Ruane, Cunniff & Goldfarb Investor Day St. Regis Hotel, New York City - May 16, 2014
Question:
What percentage of the fund is in cash? Are you ever going to lower the 1% fee?
Bob Goldfarb:
Right now the fund is about 80% invested. Our asset base is about $8 billion and our cash is about $1.6 billion. We charge a flat 1% on both the separately managed portfolios and on Sequoia because they are treated the same. They get the same allocations; they buy the same stocks, et cetera. We have had that fee structure for decades and we hope to be able to continue to earn it.
Question:
Congratulations to Jonathan for being one of the questioning analysts at the Berkshire meeting.
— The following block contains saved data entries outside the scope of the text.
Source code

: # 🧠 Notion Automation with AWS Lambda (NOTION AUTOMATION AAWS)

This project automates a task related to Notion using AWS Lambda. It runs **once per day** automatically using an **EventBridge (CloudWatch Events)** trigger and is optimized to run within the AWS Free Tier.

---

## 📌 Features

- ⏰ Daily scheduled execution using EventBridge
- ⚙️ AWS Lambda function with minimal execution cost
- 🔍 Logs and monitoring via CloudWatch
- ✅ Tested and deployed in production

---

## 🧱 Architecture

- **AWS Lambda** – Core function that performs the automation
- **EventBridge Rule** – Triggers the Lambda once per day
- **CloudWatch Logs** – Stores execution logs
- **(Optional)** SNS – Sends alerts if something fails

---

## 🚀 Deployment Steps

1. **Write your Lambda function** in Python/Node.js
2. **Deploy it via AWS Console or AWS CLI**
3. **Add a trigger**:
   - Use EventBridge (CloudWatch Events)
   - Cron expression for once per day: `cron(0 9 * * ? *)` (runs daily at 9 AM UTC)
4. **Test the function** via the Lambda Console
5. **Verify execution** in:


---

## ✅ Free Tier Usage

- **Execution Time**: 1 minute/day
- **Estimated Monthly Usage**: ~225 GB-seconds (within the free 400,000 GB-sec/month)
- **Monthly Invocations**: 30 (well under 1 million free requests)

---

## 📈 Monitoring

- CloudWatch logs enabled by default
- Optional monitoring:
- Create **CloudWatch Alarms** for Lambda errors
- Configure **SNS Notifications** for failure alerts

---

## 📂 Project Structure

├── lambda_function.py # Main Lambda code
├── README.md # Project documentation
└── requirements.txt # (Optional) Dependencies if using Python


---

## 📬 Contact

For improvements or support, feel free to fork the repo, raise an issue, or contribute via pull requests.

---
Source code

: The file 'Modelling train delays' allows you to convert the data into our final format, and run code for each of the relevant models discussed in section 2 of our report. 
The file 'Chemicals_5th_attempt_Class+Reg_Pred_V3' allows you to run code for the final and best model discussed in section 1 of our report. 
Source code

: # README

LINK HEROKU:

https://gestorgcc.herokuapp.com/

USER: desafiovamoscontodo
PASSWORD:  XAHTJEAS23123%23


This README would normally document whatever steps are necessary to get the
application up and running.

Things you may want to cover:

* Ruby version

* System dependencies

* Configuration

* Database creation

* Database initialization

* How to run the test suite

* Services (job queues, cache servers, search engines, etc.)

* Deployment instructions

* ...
I was wondering what your major takeaways from the meeting were and how you view the security.
Jon Brandt:
When you have been following Berkshire as long as I have, and many of you have, and Warren has been running it for 49 years, I would say that the major purpose of the meeting is just to see how sharp his mind is. And it is as sharp as ever.
Bob Goldfarb:
Five hours of Q&A.
Jon Brandt:
His stamina is amazing. It is almost impossible for anything material to come out of the meeting. It is a little bit of a carnival. There were some better questions asked, I think because of the format changes. But I would struggle to come up with any significant takeaway. In terms of the responses to my questions, I thought it was interesting that he said that he is not going to 3G Berkshire, if I can use 3G as a verb. But I cannot say I was surprised by that answer. Bob, did you have any key takeaways?
Bob Goldfarb:
No, I would just say in the last year or so, both in the annual reports and at the meetings, he has been more optimistic. Do you have that sense?
Jon Brandt:
Yes, certainly last year with the 12% growth, I would not call it guidance, but saying that it was a possibility or there was a reasonable chance of getting there, that sounded more ebullient than I would have expected.
Bob Goldfarb:
He has always wondered about the barriers that size would present to him. And clearly, as Jon said, the compound has slowed down as it has gotten larger. But he feels pretty good that even at this level of assets and stock price that he can continue to compound at a pretty good rate. So that has been the message that he has conveyed both in the annual report and at the annual meetings.
Greg Alexander:
One of my favorite lines of all time came from the most recent Berkshire annual. Jon, you are going to have to correct me on this. But he said that he now owns eight and a half — you like the line too — he now owns eight and a half companies, half of Heinz being the half, out of the Fortune 500, so he still has 491 and a half to go. Then he said the most remarkable thing, which is that he has bought most of those without issuing a material number of shares or running up the debt.
Jon Brandt:
David, did you have any key takeaways?
David Poppe:
I thought he was a little less connected to some of the businesses than you would like to see, and it just shows the size of Berkshire. It is harder to keep your head around everything that you own, even as smart as he is. I thought there were a few businesses that he was just not as connected to as I might have expected.
Jon Brandt:
I would say that is a good point. I asked a question about Forest River and the company’s competitive advantage versus Thor. He said he did not know much about Thor. I think maybe 20 years ago, he would have devoured the annual reports and tried to get intelligence on the competitors. But he just seems to be trusting in Pete Liegl to do a good job at Forest River, which would include keeping an eye on his competition. There just might be too much for him to follow and maybe his attention flags a little bit from things like that.
Bob Goldfarb:
What percentage of Berkshire's earnings is Forest River?